Rendered images with source text ▸

<<<<

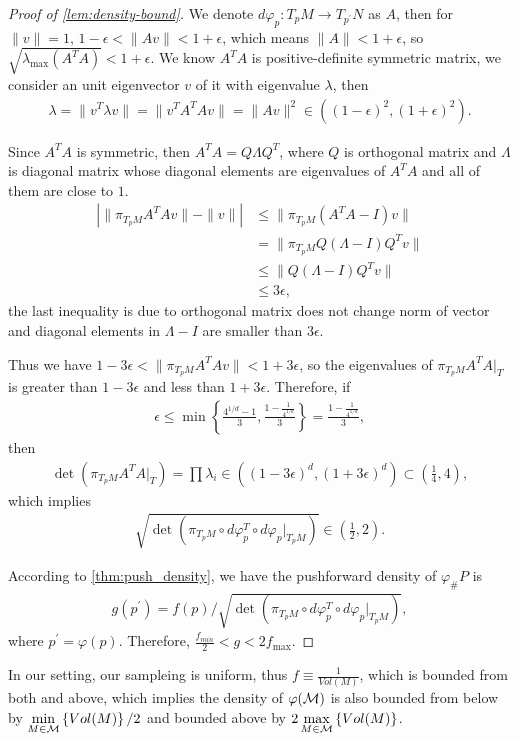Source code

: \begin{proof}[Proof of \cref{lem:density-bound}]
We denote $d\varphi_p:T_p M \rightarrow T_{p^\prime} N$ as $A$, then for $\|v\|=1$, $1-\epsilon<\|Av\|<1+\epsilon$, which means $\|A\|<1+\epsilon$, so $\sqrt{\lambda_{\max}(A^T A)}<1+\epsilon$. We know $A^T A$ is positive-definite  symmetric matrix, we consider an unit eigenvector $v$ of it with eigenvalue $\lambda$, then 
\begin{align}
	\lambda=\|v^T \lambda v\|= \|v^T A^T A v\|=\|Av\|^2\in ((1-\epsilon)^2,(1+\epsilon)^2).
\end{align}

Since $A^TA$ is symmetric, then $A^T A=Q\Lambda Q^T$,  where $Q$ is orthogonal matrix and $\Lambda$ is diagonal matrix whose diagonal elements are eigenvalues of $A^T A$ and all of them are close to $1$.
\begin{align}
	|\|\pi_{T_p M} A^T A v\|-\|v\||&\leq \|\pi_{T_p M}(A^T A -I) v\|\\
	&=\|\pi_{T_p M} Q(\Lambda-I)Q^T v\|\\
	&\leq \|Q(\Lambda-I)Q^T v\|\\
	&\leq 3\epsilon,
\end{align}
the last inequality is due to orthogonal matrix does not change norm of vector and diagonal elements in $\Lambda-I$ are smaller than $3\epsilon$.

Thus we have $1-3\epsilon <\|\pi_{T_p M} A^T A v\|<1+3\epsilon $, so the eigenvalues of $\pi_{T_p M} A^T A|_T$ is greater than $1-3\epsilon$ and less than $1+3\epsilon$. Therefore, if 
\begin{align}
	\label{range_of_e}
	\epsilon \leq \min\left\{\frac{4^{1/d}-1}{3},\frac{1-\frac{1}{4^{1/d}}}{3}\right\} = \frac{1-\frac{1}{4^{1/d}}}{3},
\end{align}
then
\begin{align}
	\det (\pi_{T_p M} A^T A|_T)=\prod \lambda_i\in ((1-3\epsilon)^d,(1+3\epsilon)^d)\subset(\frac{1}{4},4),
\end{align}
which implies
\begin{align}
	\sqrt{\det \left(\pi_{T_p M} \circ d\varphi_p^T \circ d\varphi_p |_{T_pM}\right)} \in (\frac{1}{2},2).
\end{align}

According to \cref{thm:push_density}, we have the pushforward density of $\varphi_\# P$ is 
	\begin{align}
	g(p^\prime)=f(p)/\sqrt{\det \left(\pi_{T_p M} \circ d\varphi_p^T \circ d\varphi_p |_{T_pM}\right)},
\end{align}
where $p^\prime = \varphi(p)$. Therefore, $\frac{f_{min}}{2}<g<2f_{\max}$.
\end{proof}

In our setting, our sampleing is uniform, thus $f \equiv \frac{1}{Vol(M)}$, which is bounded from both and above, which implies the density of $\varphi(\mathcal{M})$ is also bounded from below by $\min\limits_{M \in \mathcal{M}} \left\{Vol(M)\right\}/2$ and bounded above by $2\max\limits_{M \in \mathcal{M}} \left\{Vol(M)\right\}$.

>>>>

WHAT IS REQUIRED ▸ Exactly as they appear above, print all the lines, but not the pictures.

RESULT FOR THIS TASK ▸
Source code

: \begin{proof}[Proof of \cref{lem:density-bound}]
We denote $d\varphi_p:T_p M \rightarrow T_{p^\prime} N$ as $A$, then for $\|v\|=1$, $1-\epsilon<\|Av\|<1+\epsilon$, which means $\|A\|<1+\epsilon$, so $\sqrt{\lambda_{\max}(A^T A)}<1+\epsilon$. We know $A^T A$ is positive-definite  symmetric matrix, we consider an unit eigenvector $v$ of it with eigenvalue $\lambda$, then 
\begin{align}
	\lambda=\|v^T \lambda v\|= \|v^T A^T A v\|=\|Av\|^2\in ((1-\epsilon)^2,(1+\epsilon)^2).
\end{align}

Since $A^TA$ is symmetric, then $A^T A=Q\Lambda Q^T$,  where $Q$ is orthogonal matrix and $\Lambda$ is diagonal matrix whose diagonal elements are eigenvalues of $A^T A$ and all of them are close to $1$.
\begin{align}
	|\|\pi_{T_p M} A^T A v\|-\|v\||&\leq \|\pi_{T_p M}(A^T A -I) v\|\\
	&=\|\pi_{T_p M} Q(\Lambda-I)Q^T v\|\\
	&\leq \|Q(\Lambda-I)Q^T v\|\\
	&\leq 3\epsilon,
\end{align}
the last inequality is due to orthogonal matrix does not change norm of vector and diagonal elements in $\Lambda-I$ are smaller than $3\epsilon$.

Thus we have $1-3\epsilon <\|\pi_{T_p M} A^T A v\|<1+3\epsilon $, so the eigenvalues of $\pi_{T_p M} A^T A|_T$ is greater than $1-3\epsilon$ and less than $1+3\epsilon$. Therefore, if 
\begin{align}
	\label{range_of_e}
	\epsilon \leq \min\left\{\frac{4^{1/d}-1}{3},\frac{1-\frac{1}{4^{1/d}}}{3}\right\} = \frac{1-\frac{1}{4^{1/d}}}{3},
\end{align}
then
\begin{align}
	\det (\pi_{T_p M} A^T A|_T)=\prod \lambda_i\in ((1-3\epsilon)^d,(1+3\epsilon)^d)\subset(\frac{1}{4},4),
\end{align}
which implies
\begin{align}
	\sqrt{\det \left(\pi_{T_p M} \circ d\varphi_p^T \circ d\varphi_p |_{T_pM}\right)} \in (\frac{1}{2},2).
\end{align}

According to \cref{thm:push_density}, we have the pushforward density of $\varphi_\# P$ is 
	\begin{align}
	g(p^\prime)=f(p)/\sqrt{\det \left(\pi_{T_p M} \circ d\varphi_p^T \circ d\varphi_p |_{T_pM}\right)},
\end{align}
where $p^\prime = \varphi(p)$. Therefore, $\frac{f_{min}}{2}<g<2f_{\max}$.
\end{proof}

In our setting, our sampleing is uniform, thus $f \equiv \frac{1}{Vol(M)}$, which is bounded from both and above, which implies the density of $\varphi(\mathcal{M})$ is also bounded from below by $\min\limits_{M \in \mathcal{M}} \left\{Vol(M)\right\}/2$ and bounded above by $2\max\limits_{M \in \mathcal{M}} \left\{Vol(M)\right\}$.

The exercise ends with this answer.